**Description of the task**
Reading through the lines below, count those that include the string "index"; the answer is that number and nothing else.

**The data**

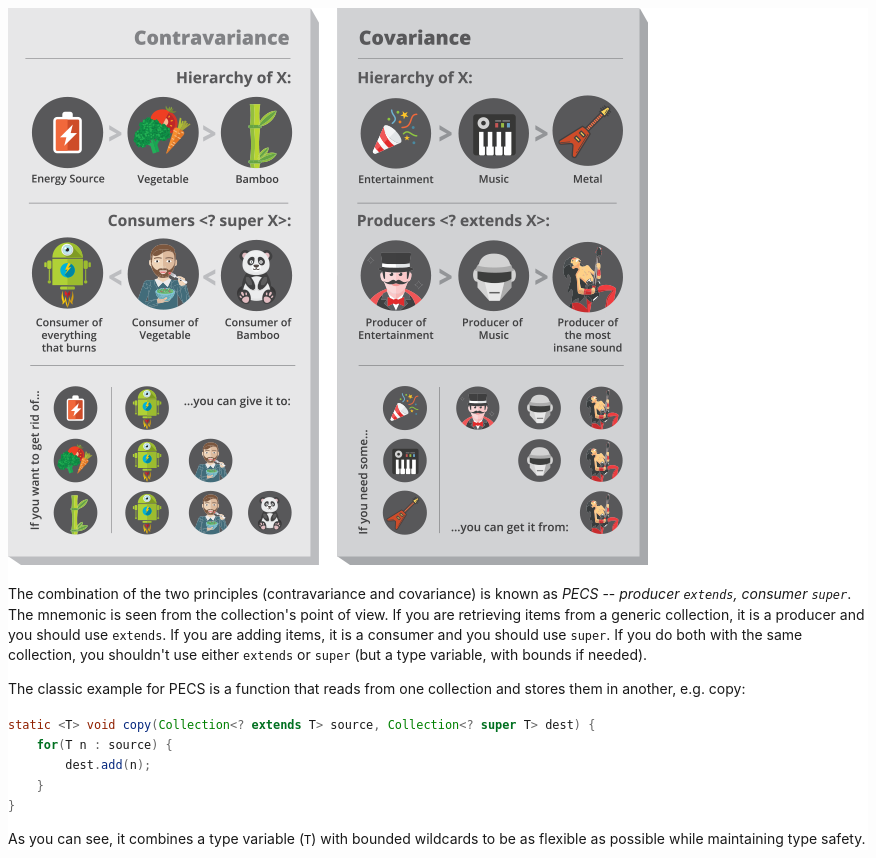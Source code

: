 ![PECS](/assets/Java-Generics-cheat-sheet-graphic-v1.png)

The combination of the two principles (contravariance and covariance) is known as _PECS_ -- _producer `extends`, consumer `super`_.
The mnemonic is seen from the collection's point of view.
If you are retrieving items from a generic collection, it is a producer and you should use `extends`.
If you are adding items, it is a consumer and you should use `super`. 
If you do both with the same collection, you shouldn't use either `extends` or `super` (but a type variable, with bounds if needed).

The classic example for PECS is a function that reads from one collection and stores them in another, e.g. copy:

```java
static <T> void copy(Collection<? extends T> source, Collection<? super T> dest) {
	for(T n : source) {
		dest.add(n);
	}
}
```

As you can see, it combines a type variable (`T`) with bounded wildcards to be as flexible as possible while maintaining type safety.
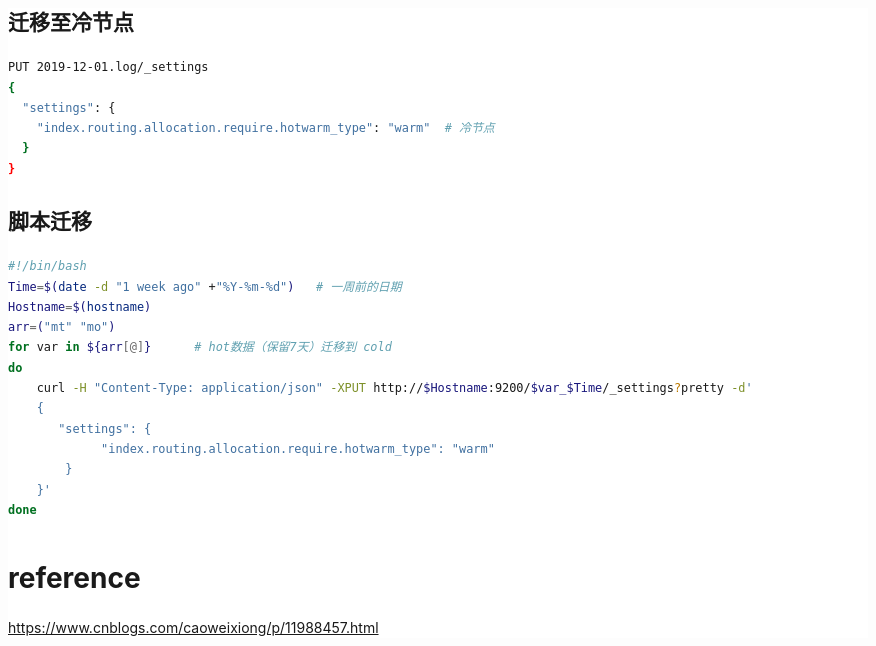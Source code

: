 ## 迁移至冷节点

```sh
PUT 2019-12-01.log/_settings 
{ 
  "settings": { 
    "index.routing.allocation.require.hotwarm_type": "warm"  # 冷节点
  } 
}
```

## 脚本迁移

```sh
#!/bin/bash
Time=$(date -d "1 week ago" +"%Y-%m-%d")   # 一周前的日期
Hostname=$(hostname)
arr=("mt" "mo")
for var in ${arr[@]}      # hot数据（保留7天）迁移到 cold
do
    curl -H "Content-Type: application/json" -XPUT http://$Hostname:9200/$var_$Time/_settings?pretty -d'
    { 
       "settings": { 
             "index.routing.allocation.require.hotwarm_type": "warm"
        } 
    }'
done
```



# reference

https://www.cnblogs.com/caoweixiong/p/11988457.html

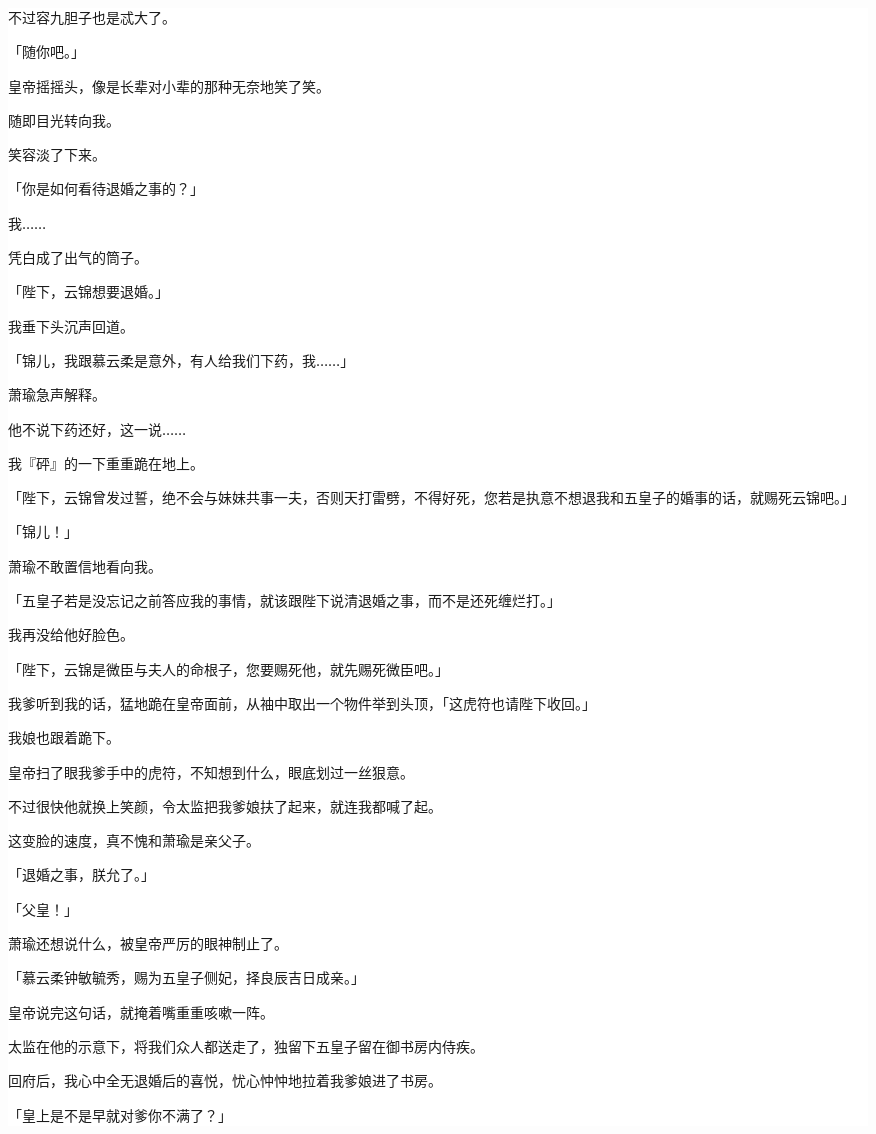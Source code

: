 不过容九胆子也是忒大了。

「随你吧。」

皇帝摇摇头，像是长辈对小辈的那种无奈地笑了笑。

随即目光转向我。

笑容淡了下来。

「你是如何看待退婚之事的？」

我……

凭白成了出气的筒子。

「陛下，云锦想要退婚。」

我垂下头沉声回道。

「锦儿，我跟慕云柔是意外，有人给我们下药，我……」

萧瑜急声解释。

他不说下药还好，这一说……

我『砰』的一下重重跪在地上。

「陛下，云锦曾发过誓，绝不会与妹妹共事一夫，否则天打雷劈，不得好死，您若是执意不想退我和五皇子的婚事的话，就赐死云锦吧。」

「锦儿！」

萧瑜不敢置信地看向我。

「五皇子若是没忘记之前答应我的事情，就该跟陛下说清退婚之事，而不是还死缠烂打。」

我再没给他好脸色。

「陛下，云锦是微臣与夫人的命根子，您要赐死他，就先赐死微臣吧。」

我爹听到我的话，猛地跪在皇帝面前，从袖中取出一个物件举到头顶，「这虎符也请陛下收回。」

我娘也跟着跪下。

皇帝扫了眼我爹手中的虎符，不知想到什么，眼底划过一丝狠意。

不过很快他就换上笑颜，令太监把我爹娘扶了起来，就连我都喊了起。

这变脸的速度，真不愧和萧瑜是亲父子。

「退婚之事，朕允了。」

「父皇！」

萧瑜还想说什么，被皇帝严厉的眼神制止了。

「慕云柔钟敏毓秀，赐为五皇子侧妃，择良辰吉日成亲。」

皇帝说完这句话，就掩着嘴重重咳嗽一阵。

太监在他的示意下，将我们众人都送走了，独留下五皇子留在御书房内侍疾。

回府后，我心中全无退婚后的喜悦，忧心忡忡地拉着我爹娘进了书房。

「皇上是不是早就对爹你不满了？」
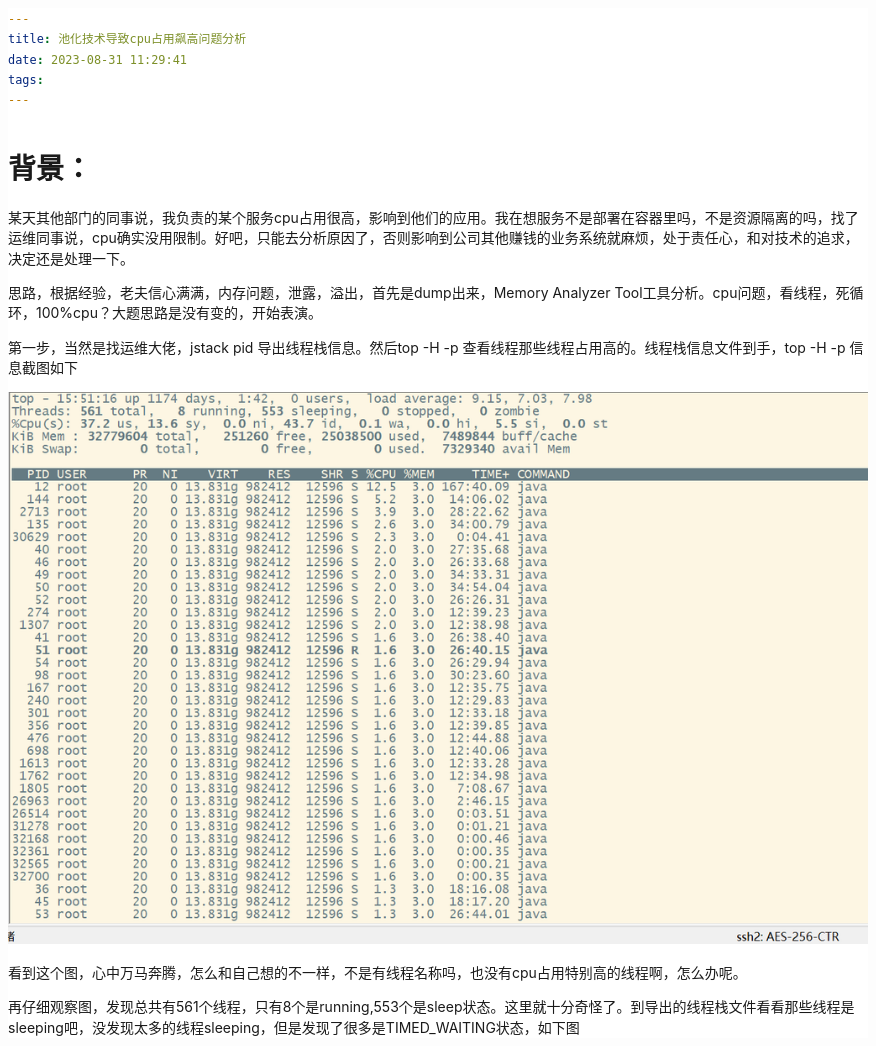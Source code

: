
 ```yaml
---
title: 池化技术导致cpu占用飙高问题分析
date: 2023-08-31 11:29:41
tags:
---
```


# 背景：

某天其他部门的同事说，我负责的某个服务cpu占用很高，影响到他们的应用。我在想服务不是部署在容器里吗，不是资源隔离的吗，找了运维同事说，cpu确实没用限制。好吧，只能去分析原因了，否则影响到公司其他赚钱的业务系统就麻烦，处于责任心，和对技术的追求，决定还是处理一下。

思路，根据经验，老夫信心满满，内存问题，泄露，溢出，首先是dump出来，Memory Analyzer Tool工具分析。cpu问题，看线程，死循环，100%cpu？大题思路是没有变的，开始表演。

第一步，当然是找运维大佬，jstack pid 导出线程栈信息。然后top -H -p <pid> 查看线程那些线程占用高的。线程栈信息文件到手，top -H -p <pid>信息截图如下

![线程占用情况](./池化技术导致cpu占用飙高问题分析/线程占用情况.png)

看到这个图，心中万马奔腾，怎么和自己想的不一样，不是有线程名称吗，也没有cpu占用特别高的线程啊，怎么办呢。

再仔细观察图，发现总共有561个线程，只有8个是running,553个是sleep状态。这里就十分奇怪了。到导出的线程栈文件看看那些线程是sleeping吧，没发现太多的线程sleeping，但是发现了很多是TIMED_WAITING状态，如下图
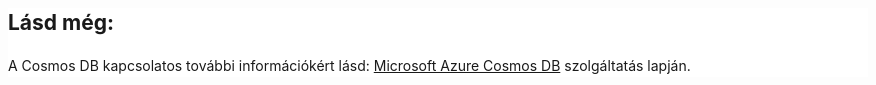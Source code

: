 ## <a name="see-also"></a>Lásd még:
A Cosmos DB kapcsolatos további információkért lásd: [Microsoft Azure Cosmos DB](https://azure.microsoft.com/services/cosmos-db/) szolgáltatás lapján.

**Result for this task**
2